U.S. Attorney David Dugas in Baton Rouge yesterday said a majority of those arrested were taken into custody in Jefferson Parish, where law-enforcement authorities have rounded up dozens of looters who raided houses and businesses.
Prisoners at the New Orleans bus terminal are being guarded by corrections officers from the Louisiana State Penitentiary at Angola — one of the toughest prisons in the country. Sixteen bus stops have become hastily constructed cages of chain-link fencing and razor wire, each filled with men or women arrested on the flood-ravaged streets of New Orleans during a rampage of looting and violence that overtook the city.
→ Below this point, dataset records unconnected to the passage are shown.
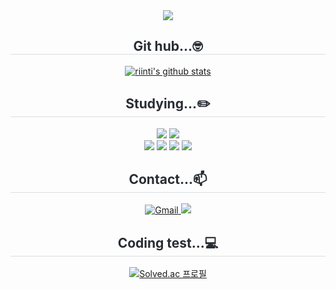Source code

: <div align="center">
    <img src="https://capsule-render.vercel.app/api?type=venom&color=0:6b705c,100:a5a58d&height=160&text=KimMinSoo&animation=twinkling&fontColor=ffe8d6&fontSize=60&stroke=6b705c&strokeWidth=2" />
</div>


<div align="center">
  <h2 style="border-bottom: 1px solid #d8dee4; color: #282d33;">Git hub...🤓</h2>
  <div>
    <a href="https://github.com/riinti">
         <img src="https://github-readme-stats.vercel.app/api?username=riinti&show_icons=true&include_all_commits=true&hide_border=true&bg_color=30,b7b7a4,ffe8d6&title_color=fff&text_color=fff" alt="riinti's github stats" />
    </a>
  </div>
</div>

<div align="center">
  <h2 style="border-bottom: 1px solid #d8dee4; color: #282d33;">Studying...✏️</h2>
  <div>
    <img src="https://img.shields.io/badge/Python-3776AB?style=for-the-badge&logo=Python&logoColor=white">
    <img src="https://img.shields.io/badge/C-A8B9CC?style=for-the-badge&logo=C&logoColor=white">
    <br>
    <img src="https://img.shields.io/badge/HTML5-E34F26?style=for-the-badge&logo=HTML5&logoColor=white">
    <img src="https://img.shields.io/badge/CSS3-1572B6?style=for-the-badge&logo=CSS3&logoColor=white">
    <img src="https://img.shields.io/badge/Javascript-F7DF1E?style=for-the-badge&logo=Javascript&logoColor=white">
    <img src="https://img.shields.io/badge/React-61DAFB?style=for-the-badge&logo=React&logoColor=white">
  </div>
</div>

<div align="center">
  <h2 style="border-bottom: 1px solid #d8dee4; color: #282d33;">Contact...📫</h2>
  <div>
    <a href="mailto:minsoo051218@gmail.com">
      <img src="https://img.shields.io/badge/Gmail-EA4335?style=for-the-badge&logo=Gmail&logoColor=white&link=mailto:minsoo051218@gmail.com" alt="Gmail">
    </a>
    <a href=https://www.instagram.com/minso__o12/> <img src="https://img.shields.io/badge/Instagram-E4405F?style=for-the-badge&logo=Instagram&logoColor=white&link=https://www.instagram.com/imminso__o/"> 
    </a>      
  </div>
</div>

<div align="center">
  <h2 style="border-bottom: 1px solid #d8dee4; color: #282d33;">Coding test...💻</h2>
  <div>
    <a href="https://solved.ac/riinti">
      <img src="http://mazassumnida.wtf/api/v2/generate_badge?boj=riinti" alt="Solved.ac 프로필" />
    </a>
  </div>
</div>
    

    
<!--
**riinti/riinti** is a ✨ _special_ ✨ repository because its `README.md` (this file) appears on your GitHub profile.

Here are some ideas to get you started:

- 🔭 I’m currently working on ...
- 🌱 I’m currently learning ...
- 👯 I’m looking to collaborate on ...
- 🤔 I’m looking for help with ...
- 💬 Ask me about ...
- 📫 How to reach me: ...
- 😄 Pronouns: ...
- ⚡ Fun fact: ...
-->

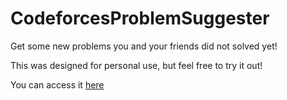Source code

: # CodeforcesProblemSuggester

Get some new problems you and your friends did not solved yet!

This was designed for personal use, but feel free to try it out!

You can access it [here](https://naimss.github.io/CodeforcesProblemSuggester/)
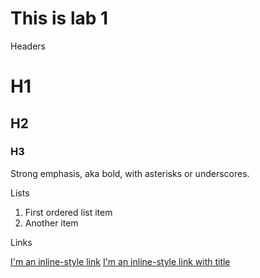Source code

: # This is lab 1

Headers
# H1
## H2
### H3

Strong emphasis, aka bold, with asterisks or underscores.

Lists
1. First ordered list item
2. Another item


Links

[I'm an inline-style link](https://www.google.com)
[I'm an inline-style link with title](https://www.google.com "Google's Homepage")
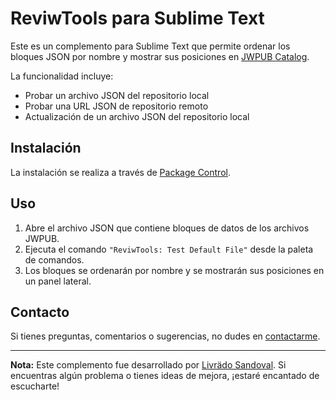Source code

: # ReviwTools para Sublime Text

Este es un complemento para Sublime Text que permite ordenar los bloques JSON por nombre y mostrar sus posiciones en <a href="https://livrasand.github.io/jwpub-catalog.html">JWPUB Catalog</a>.

La funcionalidad incluye:

- Probar un archivo JSON del repositorio local
- Probar una URL JSON de repositorio remoto
- Actualización de un archivo JSON del repositorio local

## Instalación

La instalación se realiza a través de <a href="https://packagecontrol.io/">Package Control</a>.

## Uso

1. Abre el archivo JSON que contiene bloques de datos de los archivos JWPUB.
2. Ejecuta el comando `"ReviwTools: Test Default File"` desde la paleta de comandos.
3. Los bloques se ordenarán por nombre y se mostrarán sus posiciones en un panel lateral.

## Contacto

Si tienes preguntas, comentarios o sugerencias, no dudes en [contactarme](mailto:livrasand@outlook.com).

---

**Nota:** Este complemento fue desarrollado por [Livrädo Sandoval](https://github.com/livrasand). Si encuentras algún problema o tienes ideas de mejora, ¡estaré encantado de escucharte!
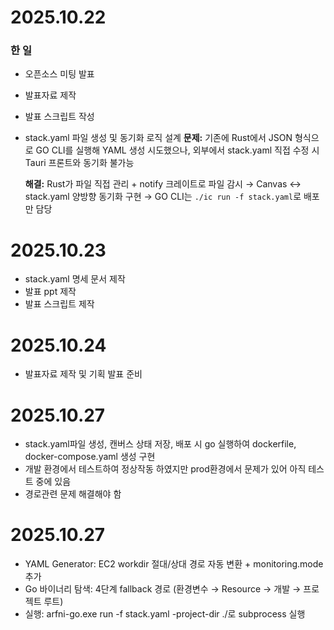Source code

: # 2025.10.22

### 한 일
- 오픈소스 미팅 발표
- 발표자료 제작
- 발표 스크립트 작성
- stack.yaml 파일 생성 및 동기화 로직 설계
    **문제:** 
    기존에 Rust에서 JSON 형식으로 GO CLI를 실행해 YAML 생성 시도했으나, 
    외부에서 stack.yaml 직접 수정 시 Tauri 프론트와 동기화 불가능

    **해결:**
    Rust가 파일 직접 관리 + notify 크레이트로 파일 감시
    → Canvas ↔ stack.yaml 양방향 동기화 구현
    → GO CLI는 `./ic run -f stack.yaml`로 배포만 담당

# 2025.10.23
- stack.yaml 명세 문서 제작
- 발표 ppt 제작
- 발표 스크립트 제작

# 2025.10.24
- 발표자료 제작 및 기획 발표 준비

# 2025.10.27
- stack.yaml파일 생성, 캔버스 상태 저장, 배포 시 go 실행하여 dockerfile, docker-compose.yaml 생성 구현
- 개발 환경에서 테스트하여 정상작동 하였지만 prod환경에서 문제가 있어 아직 테스트 중에 있음
- 경로관련 문제 해결해야 함

# 2025.10.27
- YAML Generator: EC2 workdir 절대/상대 경로 자동 변환 + monitoring.mode 추가
- Go 바이너리 탐색: 4단계 fallback 경로 (환경변수 → Resource → 개발 → 프로젝트 루트)
- 실행: arfni-go.exe run -f stack.yaml -project-dir ./로 subprocess 실행
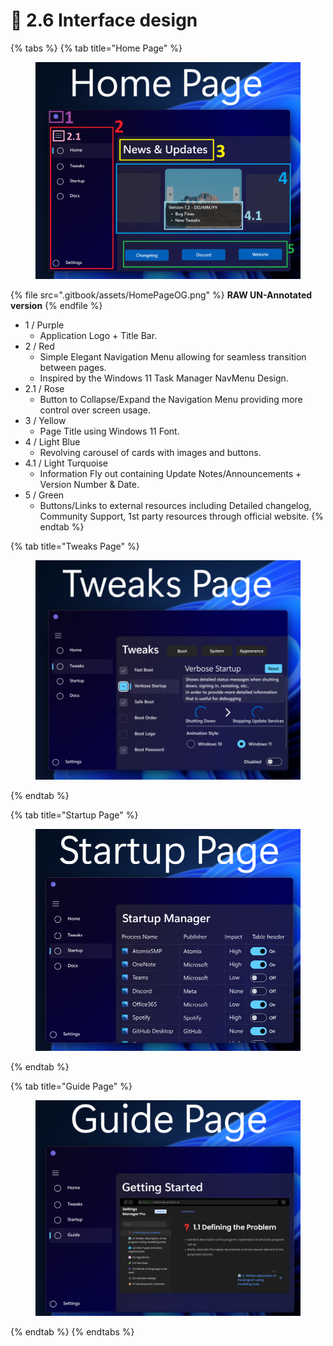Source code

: # 📱 2.6 Interface design

{% tabs %}
{% tab title="Home Page" %}
<figure><img src=".gitbook/assets/HomePage.png" alt=""><figcaption></figcaption></figure>

{% file src=".gitbook/assets/HomePageOG.png" %}
**RAW UN-Annotated version**
{% endfile %}

* 1 / Purple
  * Application Logo + Title Bar.
* 2 / Red
  * Simple Elegant Navigation Menu allowing for seamless transition between pages.
  * Inspired by the Windows 11 Task Manager NavMenu Design.
* 2.1 / Rose
  * Button to Collapse/Expand the Navigation Menu providing more control over screen usage.
* 3 / Yellow
  * Page Title using Windows 11 Font.
* 4 / Light Blue
  * Revolving carousel of cards with images and buttons.&#x20;
* 4.1 / Light Turquoise&#x20;
  * Information Fly out containing Update Notes/Announcements + Version Number & Date.
* 5 / Green
  * Buttons/Links to external resources including Detailed changelog, Community Support, 1st party resources through official website.
{% endtab %}

{% tab title="Tweaks Page" %}
<figure><img src=".gitbook/assets/TweaksPageOG.png" alt=""><figcaption></figcaption></figure>
{% endtab %}

{% tab title="Startup Page" %}
<figure><img src=".gitbook/assets/StartupPageOG.png" alt=""><figcaption></figcaption></figure>
{% endtab %}

{% tab title="Guide Page" %}
<figure><img src=".gitbook/assets/GuidePageOG.png" alt=""><figcaption></figcaption></figure>
{% endtab %}
{% endtabs %}
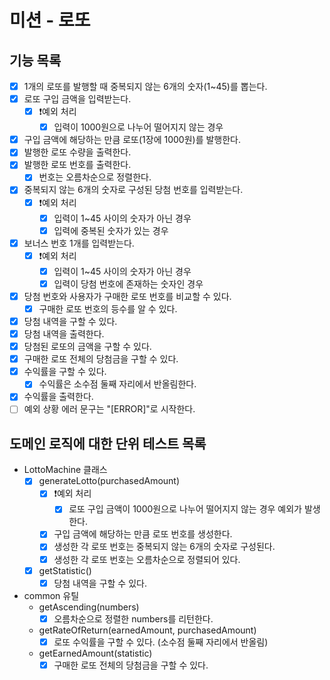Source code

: # 미션 - 로또

## 기능 목록

- [x] 1개의 로또를 발행할 때 중복되지 않는 6개의 숫자(1~45)를 뽑는다.
- [x] 로또 구입 금액을 입력받는다.
  - [x] ❗️예외 처리
    - [x] 입력이 1000원으로 나누어 떨어지지 않는 경우
- [x] 구입 금액에 해당하는 만큼 로또(1장에 1000원)를 발행한다.
- [x] 발행한 로또 수량을 출력한다.
- [x] 발행한 로또 번호를 출력한다.
  - [x] 번호는 오름차순으로 정렬한다.
- [x] 중복되지 않는 6개의 숫자로 구성된 당첨 번호를 입력받는다.
  - [x] ❗️예외 처리
    - [x] 입력이 1~45 사이의 숫자가 아닌 경우
    - [x] 입력에 중복된 숫자가 있는 경우
- [x] 보너스 번호 1개를 입력받는다.
  - [x] ❗️예외 처리
    - [x] 입력이 1~45 사이의 숫자가 아닌 경우
    - [x] 입력이 당첨 번호에 존재하는 숫자인 경우
- [x] 당첨 번호와 사용자가 구매한 로또 번호를 비교할 수 있다.
  - [x] 구매한 로또 번호의 등수를 알 수 있다.
- [x] 당첨 내역을 구할 수 있다.
- [x] 당첨 내역을 출력한다.
- [x] 당첨된 로또의 금액을 구할 수 있다.
- [x] 구매한 로또 전체의 당첨금을 구할 수 있다.
- [x] 수익률을 구할 수 있다.
  - [x] 수익률은 소수점 둘째 자리에서 반올림한다.
- [x] 수익률을 출력한다.
- [ ] 예외 상황 에러 문구는 "[ERROR]"로 시작한다.

## 도메인 로직에 대한 단위 테스트 목록

- LottoMachine 클래스
  - [x] generateLotto(purchasedAmount)
    - [x] ❗️예외 처리
      - [x] 로또 구입 금액이 1000원으로 나누어 떨어지지 않는 경우 예외가 발생한다.
    - [x] 구입 금액에 해당하는 만큼 로또 번호를 생성한다.
    - [x] 생성한 각 로또 번호는 중복되지 않는 6개의 숫자로 구성된다.
    - [x] 생성한 각 로또 번호는 오름차순으로 정렬되어 있다.
  - [x] getStatistic()
    - [x] 당첨 내역을 구할 수 있다.
- common 유틸
  - getAscending(numbers)
    - [x] 오름차순으로 정렬한 numbers를 리턴한다.
  - getRateOfReturn(earnedAmount, purchasedAmount)
    - [x] 로또 수익률을 구할 수 있다. (소수점 둘째 자리에서 반올림)
  - getEarnedAmount(statistic)
    - [x] 구매한 로또 전체의 당첨금을 구할 수 있다.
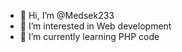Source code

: - 👋 Hi, I’m @Medsek233
- 👀 I’m interested in  Web development
- 🌱 I’m currently learning PHP code


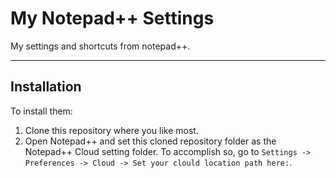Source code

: # My Notepad++ Settings

My settings and shortcuts from notepad++.



___
## Installation

To install them:

1. Clone this repository where you like most.
1. Open Notepad++ and set this cloned repository folder as the Notepad++ Cloud setting folder.
To accomplish so, go to `Settings -> Preferences -> Cloud -> Set your clould location path here:`.


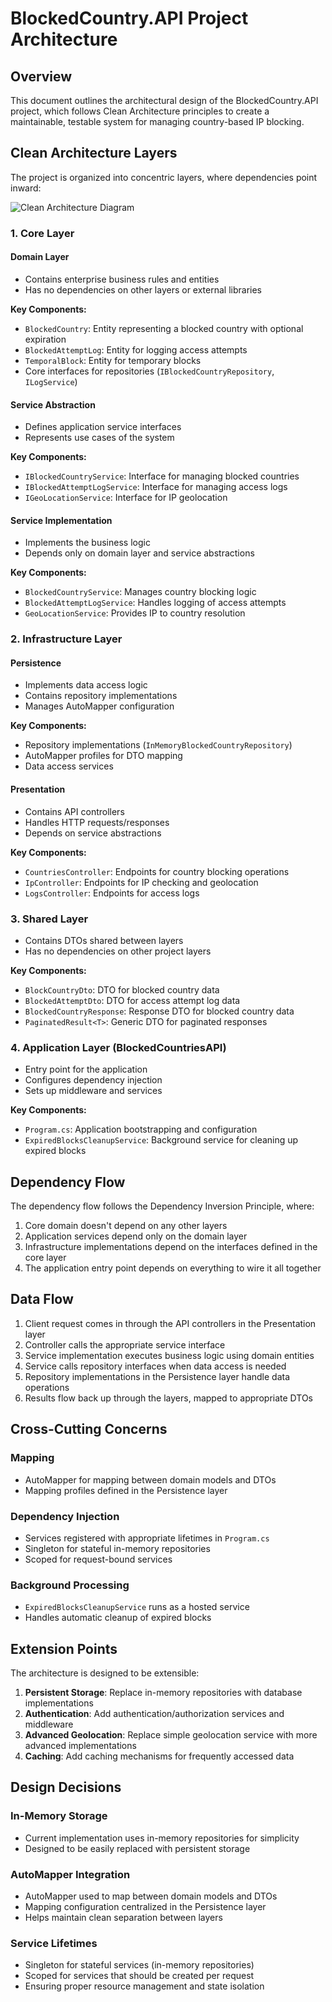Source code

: 
# BlockedCountry.API Project Architecture

## Overview

This document outlines the architectural design of the BlockedCountry.API project, which follows Clean Architecture principles to create a maintainable, testable system for managing country-based IP blocking.

## Clean Architecture Layers

The project is organized into concentric layers, where dependencies point inward:

![Clean Architecture Diagram](https://lucid.app/publicSegments/view/108b0a6c-bedb-49d1-a592-146f0cd9d09b/image.png)

### 1. Core Layer

#### Domain Layer

- Contains enterprise business rules and entities
- Has no dependencies on other layers or external libraries

**Key Components:**

- `BlockedCountry`: Entity representing a blocked country with optional expiration
- `BlockedAttemptLog`: Entity for logging access attempts
- `TemporalBlock`: Entity for temporary blocks
- Core interfaces for repositories (`IBlockedCountryRepository`, `ILogService`)

#### Service Abstraction

- Defines application service interfaces
- Represents use cases of the system

**Key Components:**

- `IBlockedCountryService`: Interface for managing blocked countries
- `IBlockedAttemptLogService`: Interface for managing access logs
- `IGeoLocationService`: Interface for IP geolocation

#### Service Implementation

- Implements the business logic
- Depends only on domain layer and service abstractions

**Key Components:**

- `BlockedCountryService`: Manages country blocking logic
- `BlockedAttemptLogService`: Handles logging of access attempts
- `GeoLocationService`: Provides IP to country resolution

### 2. Infrastructure Layer

#### Persistence

- Implements data access logic
- Contains repository implementations
- Manages AutoMapper configuration

**Key Components:**

- Repository implementations (`InMemoryBlockedCountryRepository`)
- AutoMapper profiles for DTO mapping
- Data access services

#### Presentation

- Contains API controllers
- Handles HTTP requests/responses
- Depends on service abstractions

**Key Components:**

- `CountriesController`: Endpoints for country blocking operations
- `IpController`: Endpoints for IP checking and geolocation
- `LogsController`: Endpoints for access logs

### 3. Shared Layer

- Contains DTOs shared between layers
- Has no dependencies on other project layers

**Key Components:**

- `BlockCountryDto`: DTO for blocked country data
- `BlockedAttemptDto`: DTO for access attempt log data
- `BlockedCountryResponse`: Response DTO for blocked country data
- `PaginatedResult<T>`: Generic DTO for paginated responses

### 4. Application Layer (BlockedCountriesAPI)

- Entry point for the application
- Configures dependency injection
- Sets up middleware and services

**Key Components:**

- `Program.cs`: Application bootstrapping and configuration
- `ExpiredBlocksCleanupService`: Background service for cleaning up expired blocks

## Dependency Flow

The dependency flow follows the Dependency Inversion Principle, where:

1. Core domain doesn't depend on any other layers
2. Application services depend only on the domain layer
3. Infrastructure implementations depend on the interfaces defined in the core layer
4. The application entry point depends on everything to wire it all together

## Data Flow

1. Client request comes in through the API controllers in the Presentation layer
2. Controller calls the appropriate service interface
3. Service implementation executes business logic using domain entities
4. Service calls repository interfaces when data access is needed
5. Repository implementations in the Persistence layer handle data operations
6. Results flow back up through the layers, mapped to appropriate DTOs

## Cross-Cutting Concerns

### Mapping

- AutoMapper for mapping between domain models and DTOs
- Mapping profiles defined in the Persistence layer

### Dependency Injection

- Services registered with appropriate lifetimes in `Program.cs`
- Singleton for stateful in-memory repositories
- Scoped for request-bound services

### Background Processing

- `ExpiredBlocksCleanupService` runs as a hosted service
- Handles automatic cleanup of expired blocks

## Extension Points

The architecture is designed to be extensible:

1. **Persistent Storage**: Replace in-memory repositories with database implementations
2. **Authentication**: Add authentication/authorization services and middleware
3. **Advanced Geolocation**: Replace simple geolocation service with more advanced implementations
4. **Caching**: Add caching mechanisms for frequently accessed data

## Design Decisions

### In-Memory Storage

- Current implementation uses in-memory repositories for simplicity
- Designed to be easily replaced with persistent storage

### AutoMapper Integration

- AutoMapper used to map between domain models and DTOs
- Mapping configuration centralized in the Persistence layer
- Helps maintain clean separation between layers

### Service Lifetimes

- Singleton for stateful services (in-memory repositories)
- Scoped for services that should be created per request
- Ensuring proper resource management and state isolation
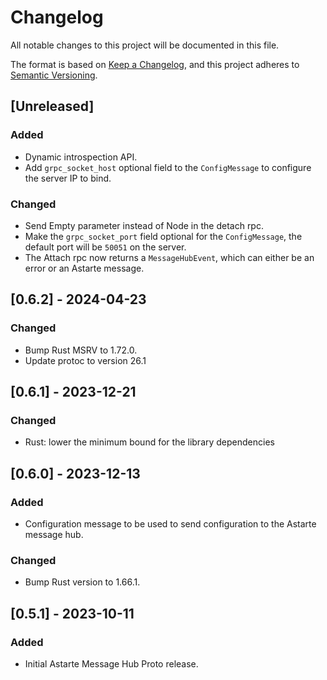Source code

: # Changelog

All notable changes to this project will be documented in this file.

The format is based on [Keep a Changelog](https://keepachangelog.com/en/1.0.0/), and this project
adheres to [Semantic Versioning](https://semver.org/spec/v2.0.0.html).

## [Unreleased]

### Added

- Dynamic introspection API.
- Add `grpc_socket_host` optional field to the `ConfigMessage` to configure the server IP to bind.

### Changed

- Send Empty parameter instead of Node in the detach rpc.
- Make the `grpc_socket_port` field optional for the `ConfigMessage`, the default port will be
  `50051` on the server.
- The Attach rpc now returns a `MessageHubEvent`, which can either be an error or an Astarte message.

## [0.6.2] - 2024-04-23

### Changed

- Bump Rust MSRV to 1.72.0.
- Update protoc to version 26.1

## [0.6.1] - 2023-12-21

### Changed

- Rust: lower the minimum bound for the library dependencies

## [0.6.0] - 2023-12-13

### Added

- Configuration message to be used to send configuration to the Astarte message hub.

### Changed

- Bump Rust version to 1.66.1.

## [0.5.1] - 2023-10-11

### Added

- Initial Astarte Message Hub Proto release.
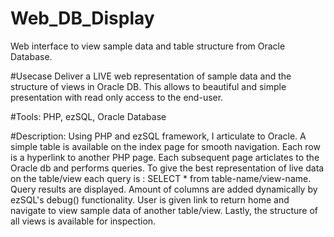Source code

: # Web_DB_Display
  Web interface to view sample data and table structure from Oracle Database.

#Usecase
  Deliver a LIVE web representation of sample data and the structure of views in Oracle DB. This allows to beautiful and simple presentation with read only access to the end-user. 

#Tools:
  PHP, ezSQL, Oracle Database

#Description:
  Using PHP and ezSQL framework, I articulate to Oracle. A simple table is available on the index page for smooth navigation.
Each row is a hyperlink to another PHP page. Each subsequent page articlates to the Oracle db and performs queries.
To give the best representation of live data on the table/view each query is : SELECT * from table-name/view-name.
Query results are displayed. Amount of columns are added dynamically by ezSQL's debug() functionality. User is given link to return home and navigate to view sample data of another table/view. Lastly, the structure of all views is available for inspection.
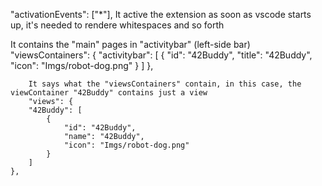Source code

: "activationEvents": ["*"],
	It active the extension as soon as vscode starts up, it's needed to rendere whitespaces and so forth



It contains the "main" pages in "activitybar" (left-side bar)
"viewsContainers": {
		"activitybar": [
			{
			"id": "42Buddy",
			"title": "42Buddy",
			"icon": "Imgs/robot-dog.png"
			}
		]
		},

		It says what the "viewsContainers" contain, in this case, the viewContainer "42Buddy" contains just a view
		"views": {
		"42Buddy": [
			{
				"id": "42Buddy",
				"name": "42Buddy",
				"icon": "Imgs/robot-dog.png"
			}
		]
	},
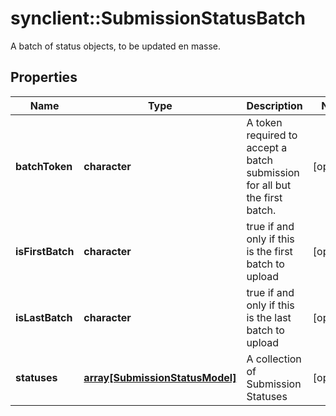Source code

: # synclient::SubmissionStatusBatch

A batch of status objects, to be updated en masse.
## Properties
Name | Type | Description | Notes
------------ | ------------- | ------------- | -------------
**batchToken** | **character** | A token required to accept a batch submission for all but the first batch. | [optional] 
**isFirstBatch** | **character** | true if and only if this is the first batch to upload | [optional] 
**isLastBatch** | **character** | true if and only if this is the last batch to upload | [optional] 
**statuses** | [**array[SubmissionStatusModel]**](SubmissionStatus_model.md) | A collection of Submission Statuses | [optional] 


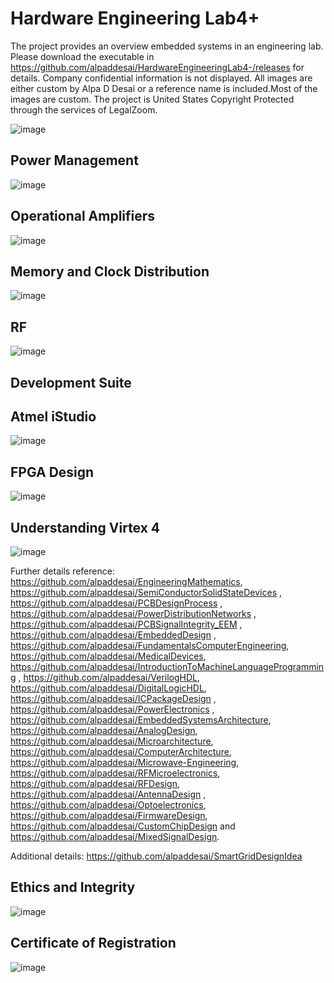 # Hardware Engineering Lab4+

The project provides an overview embedded systems in an engineering lab. Please download the executable in https://github.com/alpaddesai/HardwareEngineeringLab4-/releases for details. 
Company confidential information is not displayed. All images are either custom by Alpa D Desai or a reference name is included.Most of the images are custom. The project is United States Copyright Protected through the services of LegalZoom.

![image](MainWindow.png)

## Power Management
![image](PowerManagement.png)

## Operational Amplifiers
![image](OpAmplifiers.png)

## Memory and Clock Distribution
![image](ClkDistribution.png)

## RF 
![image](WirelessRFImage.png)

## Development Suite
## Atmel iStudio 
![image](DevelopmentSuiteTool.png)

## FPGA Design 
![image](FPGADesign.png)

## Understanding Virtex 4
![image](FPGAUnderstanding.png)

Further details reference: https://github.com/alpaddesai/EngineeringMathematics,  https://github.com/alpaddesai/SemiConductorSolidStateDevices ,  https://github.com/alpaddesai/PCBDesignProcess , https://github.com/alpaddesai/PowerDistributionNetworks ,  https://github.com/alpaddesai/PCBSignalIntegrity_EEM ,  https://github.com/alpaddesai/EmbeddedDesign ,  https://github.com/alpaddesai/FundamentalsComputerEngineering, https://github.com/alpaddesai/MedicalDevices, https://github.com/alpaddesai/IntroductionToMachineLanguageProgramming , https://github.com/alpaddesai/VerilogHDL, https://github.com/alpaddesai/DigitalLogicHDL, https://github.com/alpaddesai/ICPackageDesign , https://github.com/alpaddesai/PowerElectronics , https://github.com/alpaddesai/EmbeddedSystemsArchitecture, https://github.com/alpaddesai/AnalogDesign, https://github.com/alpaddesai/Microarchitecture,  https://github.com/alpaddesai/ComputerArchitecture,  https://github.com/alpaddesai/Microwave-Engineering, https://github.com/alpaddesai/RFMicroelectronics, https://github.com/alpaddesai/RFDesign, https://github.com/alpaddesai/AntennaDesign , https://github.com/alpaddesai/Optoelectronics, https://github.com/alpaddesai/FirmwareDesign, https://github.com/alpaddesai/CustomChipDesign and https://github.com/alpaddesai/MixedSignalDesign.

Additional details: https://github.com/alpaddesai/SmartGridDesignIdea

## Ethics and Integrity
![image](EthicsandExcellence.png)

## Certificate of Registration
![image](USCopyrightCertificateofRegistration.png)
While the vast majority of those being processed through the terminal are accused of looting, one of the men brought to the site was Wendell L. Bailey, charged with shooting at a rescue helicopter seeking to aid people trapped at the Superdome. Others were named on charges of attempted murder and attempted rape.
So I guess there were significant arrests made, and they have the guy accused of shooting at the rescue helicopter. This is news to me.
DeLay’s PAC Indicted
Five felony indictments:
A grand jury has indicted a political action committee formed by U.S. House Majority Leader Tom DeLay and a Texas business group in connection with 2002 legislative campaign contributions.
The five felony indictments against the two groups were made public Thursday. Neither DeLay nor any individuals with the business group has been charged with any wrongdoing.
The charge against Texans for a Republican Majority alleged the committee illegally accepted a political contribution of $100,000 from the Alliance for Quality Nursing Home Care.
Four indictments against the Texas Association of Business include charges of unlawful political advertising, unlawful contributions to a political committee and unlawful expenditures such as those to a graphics company and political candidates.
IN my eyes, that is about as unclear a report as is possible. Can a PAC be indicted? I thought you could only indict people. Who are they going to jaiul/fine if found guilty? And so on.